What this task involves
Find the string "polished" in the listing and report every line that has it.

Task inputs
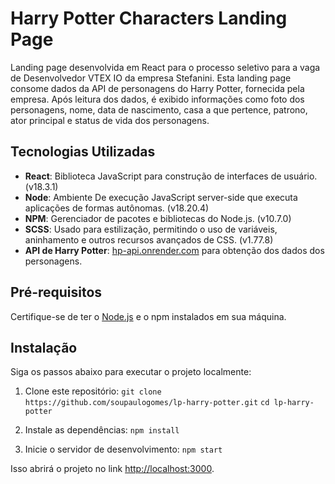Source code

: # Harry Potter Characters Landing Page

Landing page desenvolvida em React para o processo seletivo para a vaga de Desenvolvedor VTEX IO da empresa Stefanini. Esta landing page consome dados da API de personagens do Harry Potter, fornecida pela empresa. Após leitura dos dados, é exibido informações como foto dos personagens, nome, data de nascimento, casa a que pertence, patrono, ator principal e status de vida dos personagens.

## Tecnologias Utilizadas

- **React**: Biblioteca JavaScript para construção de interfaces de usuário. (v18.3.1)
- **Node**: Ambiente De execução JavaScript server-side que executa aplicações de formas autônomas. (v18.20.4)
- **NPM**: Gerenciador de pacotes e bibliotecas do Node.js. (v10.7.0)
- **SCSS**: Usado para estilização, permitindo o uso de variáveis, aninhamento e outros recursos avançados de CSS. (v1.77.8)
- **API de Harry Potter**: [hp-api.onrender.com](https://hp-api.onrender.com/api/characters) para obtenção dos dados dos personagens.

## Pré-requisitos

Certifique-se de ter o [Node.js](https://nodejs.org/en/download/prebuilt-installer/current) e o npm instalados em sua máquina.

## Instalação
Siga os passos abaixo para executar o projeto localmente:

1. Clone este repositório:
`git clone https://github.com/soupaulogomes/lp-harry-potter.git`
`cd lp-harry-potter`

2. Instale as dependências:
`npm install`

3. Inicie o servidor de desenvolvimento:
`npm start`

Isso abrirá o projeto no link [http://localhost:3000](http://localhost:3000).
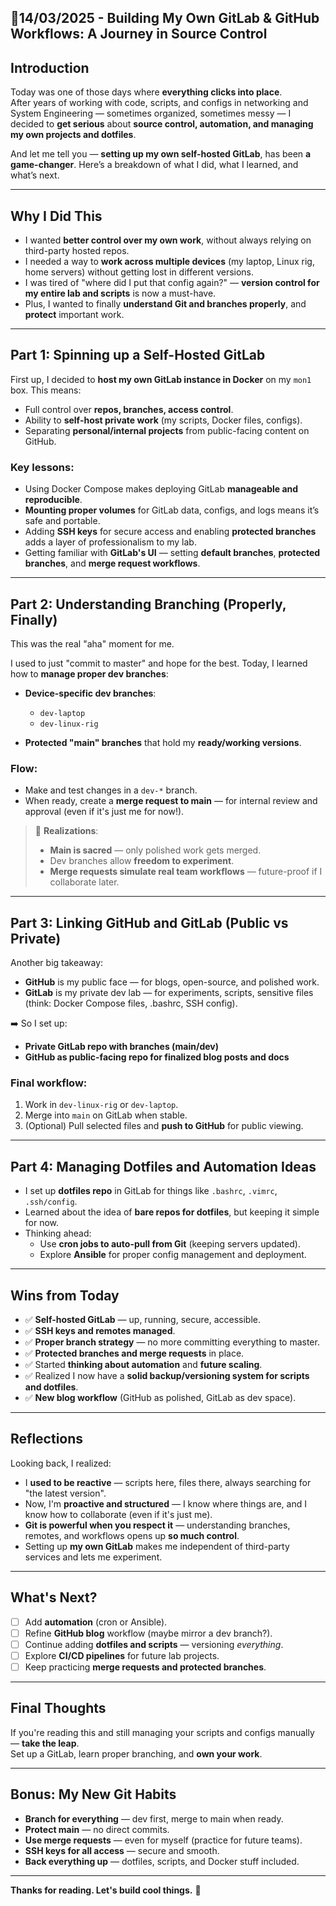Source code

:## 🚀14/03/2025 - Building My Own GitLab & GitHub Workflows: A Journey in Source Control

## **Introduction**

Today was one of those days where **everything clicks into place**.  
After years of working with code, scripts, and configs in networking and System Engineering — sometimes organized, sometimes messy — I decided to **get serious** about **source control, automation, and managing my own projects and dotfiles**.

And let me tell you — **setting up my own self-hosted GitLab**, has been **a game-changer**. Here’s a breakdown of what I did, what I learned, and what’s next.

---

## **Why I Did This**

- I wanted **better control over my own work**, without always relying on third-party hosted repos.
- I needed a way to **work across multiple devices** (my laptop, Linux rig, home servers) without getting lost in different versions.
- I was tired of "where did I put that config again?" — **version control for my entire lab and scripts** is now a must-have.
- Plus, I wanted to finally **understand Git and branches properly**, and **protect** important work.

---

## **Part 1: Spinning up a Self-Hosted GitLab**

First up, I decided to **host my own GitLab instance in Docker** on my `mon1` box. This means:
- Full control over **repos, branches, access control**.
- Ability to **self-host private work** (my scripts, Docker files, configs).
- Separating **personal/internal projects** from public-facing content on GitHub.

### **Key lessons:**

- Using Docker Compose makes deploying GitLab **manageable and reproducible**.
- **Mounting proper volumes** for GitLab data, configs, and logs means it’s safe and portable.
- Adding **SSH keys** for secure access and enabling **protected branches** adds a layer of professionalism to my lab.
- Getting familiar with **GitLab's UI** — setting **default branches**, **protected branches**, and **merge request workflows**.

---

## **Part 2: Understanding Branching (Properly, Finally)**

This was the real "aha" moment for me.

I used to just "commit to master" and hope for the best. Today, I learned how to **manage proper dev branches**:

- **Device-specific dev branches**:  
  - `dev-laptop`  
  - `dev-linux-rig`  

- **Protected "main" branches** that hold my **ready/working versions**.

### **Flow**:

- Make and test changes in a `dev-*` branch.
- When ready, create a **merge request to main** — for internal review and approval (even if it's just me for now!).

> 🌟 **Realizations**:
> - **Main is sacred** — only polished work gets merged.
> - Dev branches allow **freedom to experiment**.
> - **Merge requests simulate real team workflows** — future-proof if I collaborate later.

---

## **Part 3: Linking GitHub and GitLab (Public vs Private)**

Another big takeaway:  
- **GitHub** is my public face — for blogs, open-source, and polished work.
- **GitLab** is my private dev lab — for experiments, scripts, sensitive files (think: Docker Compose files, .bashrc, SSH config).

➡️ So I set up:
- **Private GitLab repo with branches (main/dev)**
- **GitHub as public-facing repo for finalized blog posts and docs**

### **Final workflow:**

1. Work in `dev-linux-rig` or `dev-laptop`.
2. Merge into `main` on GitLab when stable.
3. (Optional) Pull selected files and **push to GitHub** for public viewing.

---

## **Part 4: Managing Dotfiles and Automation Ideas**

- I set up **dotfiles repo** in GitLab for things like `.bashrc`, `.vimrc`, `.ssh/config`.
- Learned about the idea of **bare repos for dotfiles**, but keeping it simple for now.
- Thinking ahead:  
  - Use **cron jobs to auto-pull from Git** (keeping servers updated).
  - Explore **Ansible** for proper config management and deployment.

---

## **Wins from Today**

- ✅ **Self-hosted GitLab** — up, running, secure, accessible.
- ✅ **SSH keys and remotes managed**.
- ✅ **Proper branch strategy** — no more committing everything to master.
- ✅ **Protected branches and merge requests** in place.
- ✅ Started **thinking about automation** and **future scaling**.
- ✅ Realized I now have a **solid backup/versioning system for scripts and dotfiles**.
- ✅ **New blog workflow** (GitHub as polished, GitLab as dev space).

---

## **Reflections**

Looking back, I realized:

- I **used to be reactive** — scripts here, files there, always searching for "the latest version".
- Now, I'm **proactive and structured** — I know where things are, and I know how to collaborate (even if it's just me).
- **Git is powerful when you respect it** — understanding branches, remotes, and workflows opens up **so much control**.
- Setting up **my own GitLab** makes me independent of third-party services and lets me experiment.

---

## **What's Next?**

- [ ] Add **automation** (cron or Ansible).
- [ ] Refine **GitHub blog** workflow (maybe mirror a dev branch?).
- [ ] Continue adding **dotfiles and scripts** — versioning *everything*.
- [ ] Explore **CI/CD pipelines** for future lab projects.
- [ ] Keep practicing **merge requests and protected branches**.

---

## **Final Thoughts**

If you're reading this and still managing your scripts and configs manually — **take the leap**.  
Set up a GitLab, learn proper branching, and **own your work**.

---

## **Bonus**: My New Git Habits

- **Branch for everything** — dev first, merge to main when ready.
- **Protect main** — no direct commits.
- **Use merge requests** — even for myself (practice for future teams).
- **SSH keys for all access** — secure and smooth.
- **Back everything up** — dotfiles, scripts, and Docker stuff included.

---

**Thanks for reading. Let's build cool things.** 🚀
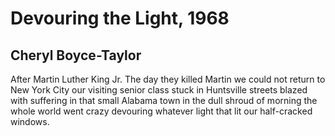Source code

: # Devouring the Light, 1968
## Cheryl Boyce-Taylor
After Martin Luther King Jr.
The day they killed Martin
we could not return to New York City
our visiting senior class stuck in Huntsville
streets blazed with suffering in that small
Alabama town
in the dull shroud of morning
the whole world went crazy
devouring whatever light
that lit our half-cracked windows.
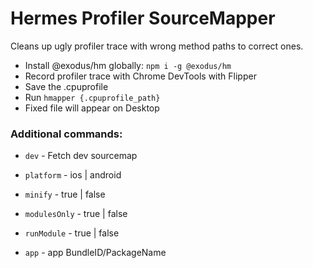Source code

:# Hermes Profiler SourceMapper

Cleans up ugly profiler trace with wrong method paths to correct ones.

- Install @exodus/hm globally: `npm i -g @exodus/hm`
- Record profiler trace with Chrome DevTools with Flipper
- Save the .cpuprofile
- Run `hmapper {.cpuprofile_path}`
- Fixed file will appear on Desktop

### Additional commands:

- `dev` - Fetch dev sourcemap

- `platform` - ios | android

- `minify` - true | false

- `modulesOnly` - true | false

- `runModule` - true | false

- `app` - app BundleID/PackageName
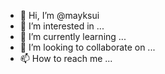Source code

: - 👋 Hi, I’m @mayksui
- 👀 I’m interested in ...
- 🌱 I’m currently learning ...
- 💞️ I’m looking to collaborate on ...
- 📫 How to reach me ...

<!---
mayksui/mayksui is a ✨ special ✨ repository because its `README.md` (this file) appears on your GitHub profile.
You can click the Preview link to take a look at your changes.
--->
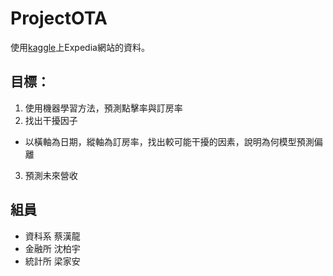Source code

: # ProjectOTA
使用[kaggle](https://www.kaggle.com/c/expedia-personalized-sort)上Expedia網站的資料。

## 目標：
1. 使用機器學習方法，預測點擊率與訂房率
2. 找出干擾因子
  + 以橫軸為日期，縱軸為訂房率，找出較可能干擾的因素，說明為何模型預測偏離
3. 預測未來營收 

## 組員
+ 資科系 蔡漢龍 
+ 金融所 沈柏宇 
+ 統計所 梁家安
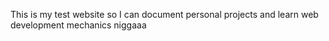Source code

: This is my test website so I can document personal projects and learn web development mechanics niggaaa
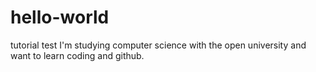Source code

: # hello-world
tutorial test
I'm studying computer science with the open university and want to learn coding and github.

Response area
> - **Main is sacred** — only polished work gets merged.
- **GitHub** is my public face — for blogs, open-source, and polished work.
- ✅ **New blog workflow** (GitHub as polished, GitLab as dev space).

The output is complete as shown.